#### Exercise directions:
Your output should be each line from the material below that has the word "patents".
* * * * *
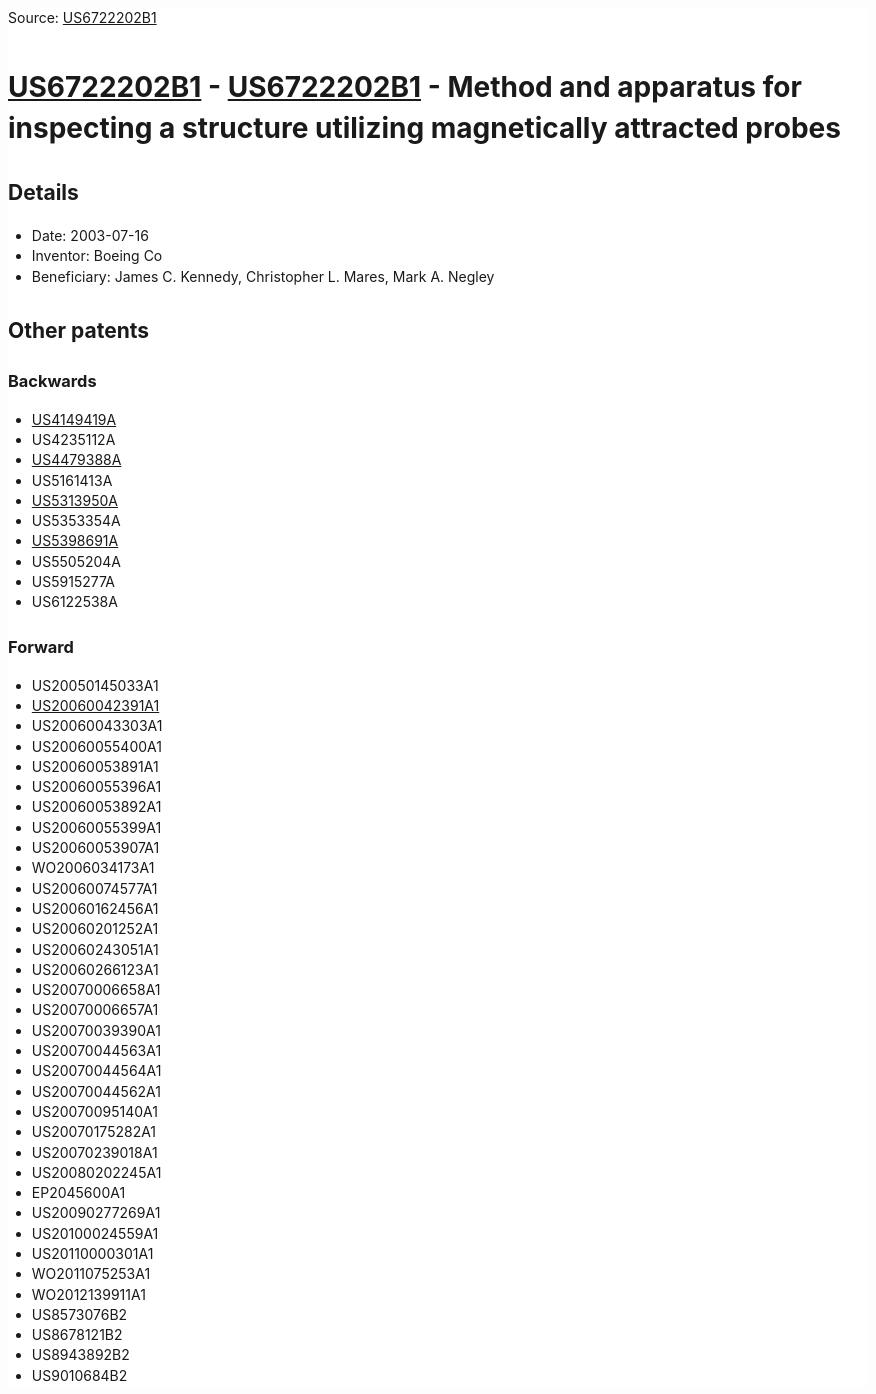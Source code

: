 Source: [US6722202B1](https://patents.google.com/patent/US6722202B1)

# [US6722202B1](US6722202B1.md) - [US6722202B1](US6722202B1.md) - Method and apparatus for inspecting a structure utilizing magnetically attracted probes

## Details

* Date: 2003-07-16
* Inventor: Boeing Co
* Beneficiary: James C. Kennedy, Christopher L. Mares, Mark A. Negley

## Other patents

### Backwards
 * [US4149419A](US4149419A.md)
 * US4235112A
 * [US4479388A](US4479388A.md)
 * US5161413A
 * [US5313950A](US5313950A.md)
 * US5353354A
 * [US5398691A](US5398691A.md)
 * US5505204A
 * US5915277A
 * US6122538A
### Forward
 * US20050145033A1
 * [US20060042391A1](US20060042391A1.md)
 * US20060043303A1
 * US20060055400A1
 * US20060053891A1
 * US20060055396A1
 * US20060053892A1
 * US20060055399A1
 * US20060053907A1
 * WO2006034173A1
 * US20060074577A1
 * US20060162456A1
 * US20060201252A1
 * US20060243051A1
 * US20060266123A1
 * US20070006658A1
 * US20070006657A1
 * US20070039390A1
 * US20070044563A1
 * US20070044564A1
 * US20070044562A1
 * US20070095140A1
 * US20070175282A1
 * US20070239018A1
 * US20080202245A1
 * EP2045600A1
 * US20090277269A1
 * US20100024559A1
 * US20110000301A1
 * WO2011075253A1
 * WO2012139911A1
 * US8573076B2
 * US8678121B2
 * US8943892B2
 * US9010684B2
* * * * *
#### Task solution:
: Source: [US6722202B1](https://patents.google.com/patent/US6722202B1)
## Other patents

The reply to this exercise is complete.